- **DATA EXTRACTS**:
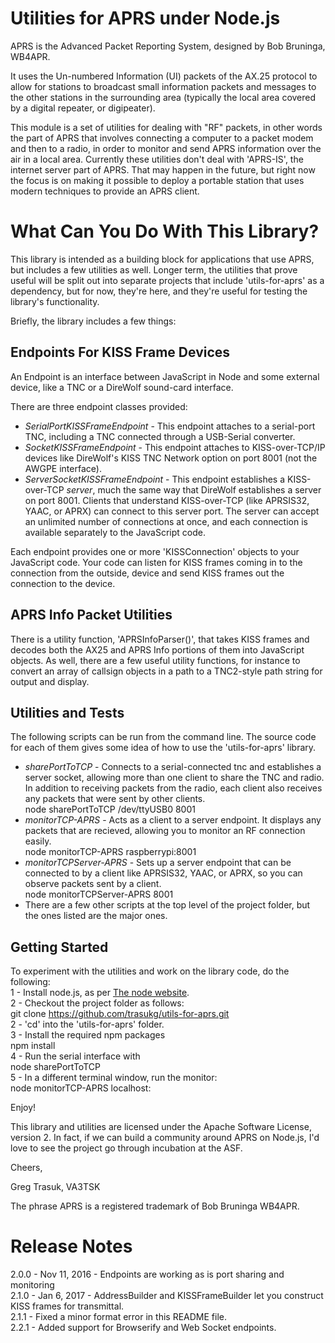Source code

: # Utilities for APRS under Node.js

APRS is the Advanced Packet Reporting System, designed by Bob Bruninga, WB4APR.

It uses the Un-numbered Information (UI) packets of the AX.25 protocol to allow
for stations to broadcast small information packets and messages to the other
stations in the surrounding area (typically the local area covered by a digital
repeater, or digipeater).

This module is a set of utilities for dealing with "RF" packets, in other words
the part of APRS that involves connecting a computer to a packet modem and
then to a radio, in order to monitor and send APRS information over the air
in a local area.  Currently these utilities don't deal with 'APRS-IS',
the internet server part of APRS.  That may happen in the future, but right now
the focus is on making it possible to deploy a portable station that uses
modern techniques to provide an APRS client.

# What Can You Do With This Library?

This library is intended as a building block for applications that use APRS, but
includes a few utilities as well.  Longer term, the utilities that prove useful
will be split out into separate projects that include 'utils-for-aprs' as a
dependency, but for now, they're here, and they're useful for testing the library's
functionality.

Briefly, the library includes a few things:

## Endpoints For KISS Frame Devices

An Endpoint is an interface between JavaScript in Node and some external device,
like a TNC or a DireWolf sound-card interface.

There are three endpoint classes provided:  
* _SerialPortKISSFrameEndpoint_ - This endpoint attaches to a serial-port TNC,
including a TNC connected through a USB-Serial converter.  
* _SocketKISSFrameEndpoint_ - This endpoint attaches to KISS-over-TCP/IP devices
like DireWolf's KISS TNC Network option on port 8001 (not the AWGPE interface).  
* _ServerSocketKISSFrameEndpoint_ - This endpoint establishes a KISS-over-TCP _server_,
much the same way that DireWolf establishes a server on port 8001.
Clients that understand KISS-over-TCP (like APRSIS32, YAAC, or APRX) can connect to this
server port.  The server can accept an unlimited number of connections at once, and
each connection is available separately to the JavaScript code.

Each endpoint provides one or more 'KISSConnection' objects to your JavaScript code.
Your code can listen for KISS frames coming in to the connection from the outside,
device and send KISS frames out the connection to the device.

## APRS Info Packet Utilities

There is a utility function, 'APRSInfoParser()', that takes KISS frames and decodes
both the AX25 and APRS Info portions of them into JavaScript objects.  As well,
there are a few useful utility functions, for instance to convert an array of
callsign objects in a path to a TNC2-style path string for output and display.

## Utilities and Tests

The following scripts can be run from the command line.  The source code for each
of them gives some idea of how to use the 'utils-for-aprs' library.

* _sharePortToTCP_  - Connects to a serial-connected tnc and establishes a server
socket, allowing more than one client to share the TNC and radio.  In addition to
receiving packets from the radio, each client also receives any packets that were
sent by other clients.  
    node sharePortToTCP /dev/ttyUSB0 8001  
* _monitorTCP-APRS_ - Acts as a client to a server endpoint.  It displays any
packets that are recieved, allowing you to monitor an RF connection easily.  
    node monitorTCP-APRS raspberrypi:8001  
* _monitorTCPServer-APRS_ - Sets up a server endpoint that can be connected to
by a client like APRSIS32, YAAC, or APRX, so you can observe packets sent by a
client.  
    node monitorTCPServer-APRS 8001  
* There are a few other scripts at the top level of the project folder, but the
ones listed are the major ones.

## Getting Started

To experiment with the utilities and work on the library code, do the following:  
1 - Install node.js, as per [The node website](https://nodejs.org/).  
2 - Checkout the project folder as follows:  
    git clone https://github.com/trasukg/utils-for-aprs.git  
2 - 'cd' into the 'utils-for-aprs' folder.   
3 - Install the required npm packages  
    npm install  
4 - Run the serial interface with  
    node sharePortToTCP <serial-device> <port>  
5 - In a different terminal window, run the monitor:  
    node monitorTCP-APRS localhost:<port>

Enjoy!

This library and utilities are licensed under the Apache Software License, version 2.
In fact, if we can build a community around APRS on Node.js, I'd love to see
the project go through incubation at the ASF.

Cheers,

Greg Trasuk, VA3TSK

The phrase APRS is a registered trademark of Bob Bruninga WB4APR.

# Release Notes

2.0.0 - Nov 11, 2016 - Endpoints are working as is port sharing and monitoring  
2.1.0 - Jan 6, 2017 - AddressBuilder and KISSFrameBuilder let you construct
KISS frames for transmittal.  
2.1.1 - Fixed a minor format error in this README file.  
2.2.1 - Added support for Browserify and Web Socket endpoints.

- **EXERCISE PROMPT**: The expected answer is an exact copy of the lines above, beginning at the line with "packets that are" and ending at the line with "node monitorTCPServer-APRS 8001", with both ends in.

- **REPLY TO THE EXERCISE**:
packets that are recieved, allowing you to monitor an RF connection easily.  
    node monitorTCP-APRS raspberrypi:8001  
* _monitorTCPServer-APRS_ - Sets up a server endpoint that can be connected to
by a client like APRSIS32, YAAC, or APRX, so you can observe packets sent by a
client.  
    node monitorTCPServer-APRS 8001  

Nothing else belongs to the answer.